◆ WORK TASK ◆
What lines in the records below contain the string "price"? Copy every one.

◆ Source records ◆
________________________

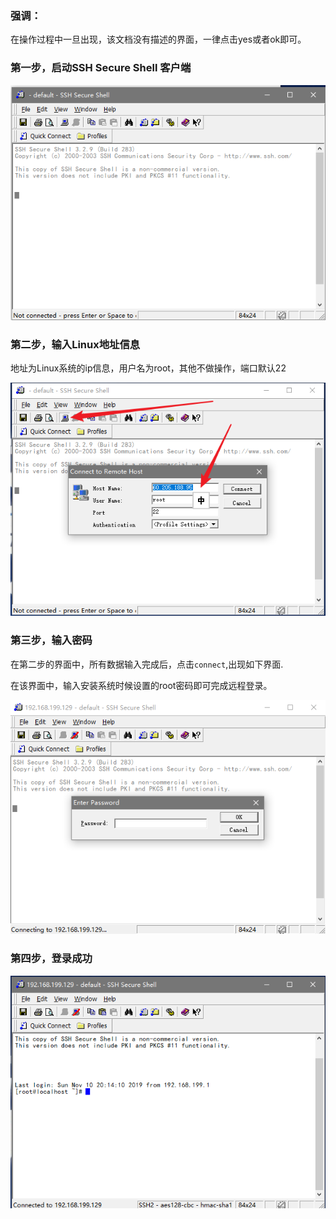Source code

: 

### 强调：

在操作过程中一旦出现，该文档没有描述的界面，一律点击yes或者ok即可。



### 第一步，启动SSH Secure Shell 客户端

![6.7](..\asstes\6.7.png)



### 第二步，输入Linux地址信息

地址为Linux系统的ip信息，用户名为root，其他不做操作，端口默认22

![6.7](..\asstes\6.8.png)



### 第三步，输入密码

在第二步的界面中，所有数据输入完成后，点击``connect``,出现如下界面.

在该界面中，输入安装系统时候设置的root密码即可完成远程登录。

![6.7](..\asstes\6.9.png)



### 第四步，登录成功

![6.7](..\asstes\7.0.png)

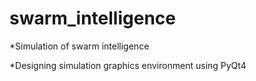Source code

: # swarm_intelligence
*Simulation of swarm intelligence 

*Designing simulation graphics environment using PyQt4
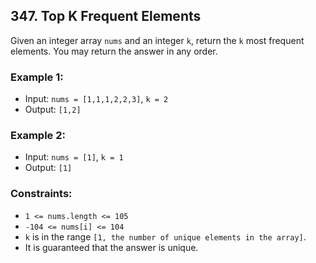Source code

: ## 347. Top K Frequent Elements

Given an integer array `nums` and an integer `k`, return the `k` most frequent elements. You may return the answer in any order.

### Example 1:

- Input: `nums = [1,1,1,2,2,3]`, `k = 2`
- Output: `[1,2]`

### Example 2:

- Input: `nums = [1]`, `k = 1`
- Output: `[1]`

### Constraints:

- `1 <= nums.length <= 105`
- `-104 <= nums[i] <= 104`
- `k` is in the range `[1, the number of unique elements in the array]`.
- It is guaranteed that the answer is unique.
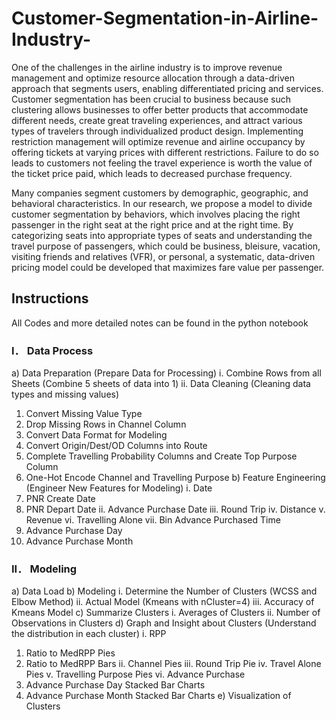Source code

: # Customer-Segmentation-in-Airline-Industry-
One of the challenges in the airline industry is to improve revenue management and optimize resource allocation through a data-driven approach that segments users, enabling differentiated pricing and services. Customer segmentation has been crucial to business because such clustering allows businesses to offer better products that accommodate different needs, create great traveling experiences, and attract various types of travelers through individualized product design. Implementing restriction management will optimize revenue and airline occupancy by offering tickets at varying prices with different restrictions. Failure to do so leads to customers not feeling the travel experience is worth the value of the ticket price paid, which leads to decreased purchase frequency. 

Many companies segment customers by demographic, geographic, and behavioral characteristics. In our research, we propose a model to divide customer segmentation by behaviors, which involves placing the right passenger in the right seat at the right price and at the right time. By categorizing seats into appropriate types of seats and understanding the travel purpose of passengers, which could be business, bleisure, vacation, visiting friends and relatives (VFR), or personal, a systematic, data-driven pricing model could be developed that maximizes fare value per passenger. 

## Instructions
All Codes and more detailed notes can be found in the python notebook

### I．	Data Process
a)	Data Preparation (Prepare Data for Processing)
i.	Combine Rows from all Sheets (Combine 5 sheets of data into 1)
ii.	Data Cleaning (Cleaning data types and missing values)
1.	Convert Missing Value Type
2.	Drop Missing Rows in Channel Column
3.	Convert Data Format for Modeling
4.	Convert Origin/Dest/OD Columns into Route
5.	Complete Travelling Probability Columns and Create Top Purpose Column
6.	One-Hot Encode Channel and Travelling Purpose
b)	Feature Engineering (Engineer New Features for Modeling)
i.	Date
1.	PNR Create Date
2.	PNR Depart Date
ii.	Advance Purchase Date
iii.	Round Trip
iv.	Distance
v.	Revenue
vi.	Travelling Alone
vii.	Bin Advance Purchased Time
1.	Advance Purchase Day
2.	Advance Purchase Month

### II．	Modeling
a)	Data Load
b)	Modeling
i.	Determine the Number of Clusters (WCSS and Elbow Method)
ii.	Actual Model (Kmeans with nCluster=4)
iii.	Accuracy of Kmeans Model
c)	Summarize Clusters
i.	Averages of Clusters
ii.	Number of Observations in Clusters
d)	Graph and Insight about Clusters (Understand the distribution in each cluster)
i.	RPP
1.	Ratio to MedRPP Pies
2.	Ratio to MedRPP Bars
ii.	Channel Pies
iii.	Round Trip Pie
iv.	Travel Alone Pies
v.	Travelling Purpose Pies
vi.	Advance Purchase
1.	Advance Purchase Day Stacked Bar Charts
2.	Advance Purchase Month Stacked Bar Charts
e)	Visualization of Clusters

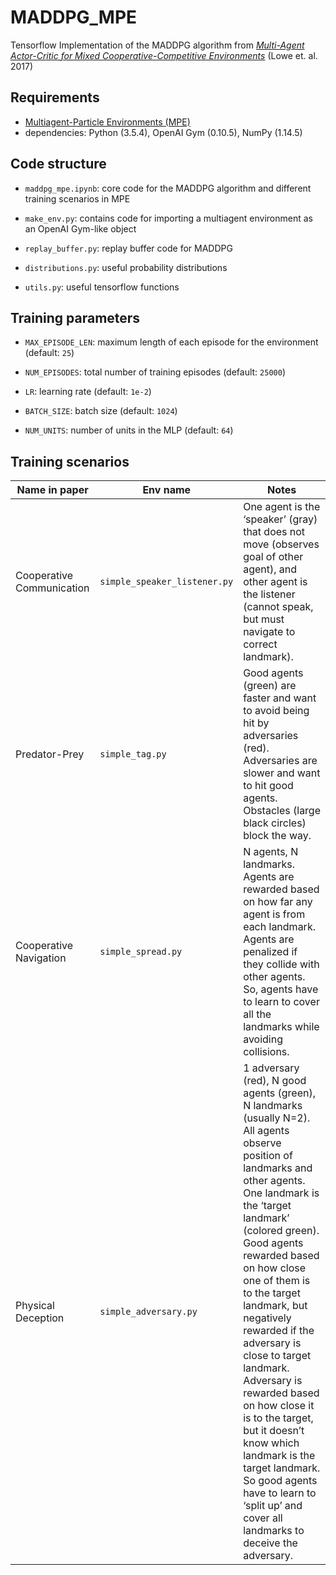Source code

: 
# MADDPG_MPE

Tensorflow Implementation of the MADDPG algorithm from [*Multi-Agent Actor-Critic for Mixed
Cooperative-Competitive Environments*](https://arxiv.org/abs/1706.02275) (Lowe et. al. 2017)

## Requirements

* [Multiagent-Particle Environments (MPE)](https://github.com/shariqiqbal2810/multiagent-particle-envs)
* dependencies: Python (3.5.4), OpenAI Gym (0.10.5), NumPy (1.14.5)

## Code structure

- `maddpg_mpe.ipynb`: core code for the MADDPG algorithm and different training scenarios in MPE

- `make_env.py`: contains code for importing a multiagent environment as an OpenAI Gym-like object

- `replay_buffer.py`: replay buffer code for MADDPG

- `distributions.py`: useful probability distributions

- `utils.py`: useful tensorflow functions

## Training parameters

- `MAX_EPISODE_LEN`: maximum length of each episode for the environment (default: `25`)

- `NUM_EPISODES`: total number of training episodes (default: `25000`)

- `LR`: learning rate (default: `1e-2`)

- `BATCH_SIZE`: batch size (default: `1024`)

- `NUM_UNITS`: number of units in the MLP (default: `64`)

## Training scenarios

| Name in paper | Env name | Notes |
| --- | --- | --- |
| Cooperative Communication | `simple_speaker_listener.py` | One agent is the ‘speaker’ (gray) that does not move (observes goal of other agent), and other agent is the listener (cannot speak, but must navigate to correct landmark).|
| Predator-Prey | `simple_tag.py` | Good agents (green) are faster and want to avoid being hit by adversaries (red). Adversaries are slower and want to hit good agents. Obstacles (large black circles) block the way. |
| Cooperative Navigation | `simple_spread.py` | N agents, N landmarks. Agents are rewarded based on how far any agent is from each landmark. Agents are penalized if they collide with other agents. So, agents have to learn to cover all the landmarks while avoiding collisions. |
| Physical Deception | `simple_adversary.py` | 1 adversary (red), N good agents (green), N landmarks (usually N=2). All agents observe position of landmarks and other agents. One landmark is the ‘target landmark’ (colored green). Good agents rewarded based on how close one of them is to the target landmark, but negatively rewarded if the adversary is close to target landmark. Adversary is rewarded based on how close it is to the target, but it doesn’t know which landmark is the target landmark. So good agents have to learn to ‘split up’ and cover all landmarks to deceive the adversary. |
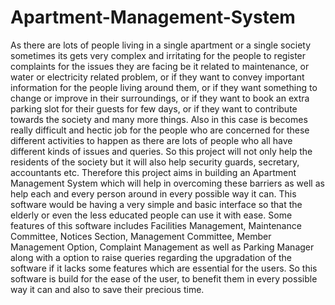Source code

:# Apartment-Management-System
As there are lots of people living in a single apartment or a single society sometimes its gets very complex and irritating for the people to register complaints for the issues they are facing be it related to maintenance, or water or electricity related problem, or if they want to convey important information for the people living around them, or if they want something to change or improve in their surroundings, or if they want to book an extra parking slot for their guests for few days, or if they want to contribute towards the society and many more things. Also in this case is becomes really difficult and hectic job for the people who are concerned for these different activities to happen as there are lots of people who all have different kinds of issues and queries. So this project will not only help the residents of the society but it will also help security guards, secretary, accountants etc. Therefore this project aims in building an Apartment Management System which will help in overcoming these barriers as well as help each and every person around in every possible way it can. This software would be having a very simple and basic interface so that the elderly or even the less educated people can use it with ease. Some features of this software includes Facilities Management, Maintenance Committee, Notices Section, Management Committee, Member Management Option, Complaint Management as well as Parking Manager along with a option to raise queries regarding the upgradation of the software if it lacks some features which are essential for the users. So this software is build for the ease of the user, to benefit them in every possible way it can and also to save their precious time.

________________________

◆ WRITTEN SOLUTION ◆
One of the challenges in the airline industry is to improve revenue management and optimize resource allocation through a data-driven approach that segments users, enabling differentiated pricing and services. Customer segmentation has been crucial to business because such clustering allows businesses to offer better products that accommodate different needs, create great traveling experiences, and attract various types of travelers through individualized product design. Implementing restriction management will optimize revenue and airline occupancy by offering tickets at varying prices with different restrictions. Failure to do so leads to customers not feeling the travel experience is worth the value of the ticket price paid, which leads to decreased purchase frequency. 
Many companies segment customers by demographic, geographic, and behavioral characteristics. In our research, we propose a model to divide customer segmentation by behaviors, which involves placing the right passenger in the right seat at the right price and at the right time. By categorizing seats into appropriate types of seats and understanding the travel purpose of passengers, which could be business, bleisure, vacation, visiting friends and relatives (VFR), or personal, a systematic, data-driven pricing model could be developed that maximizes fare value per passenger. 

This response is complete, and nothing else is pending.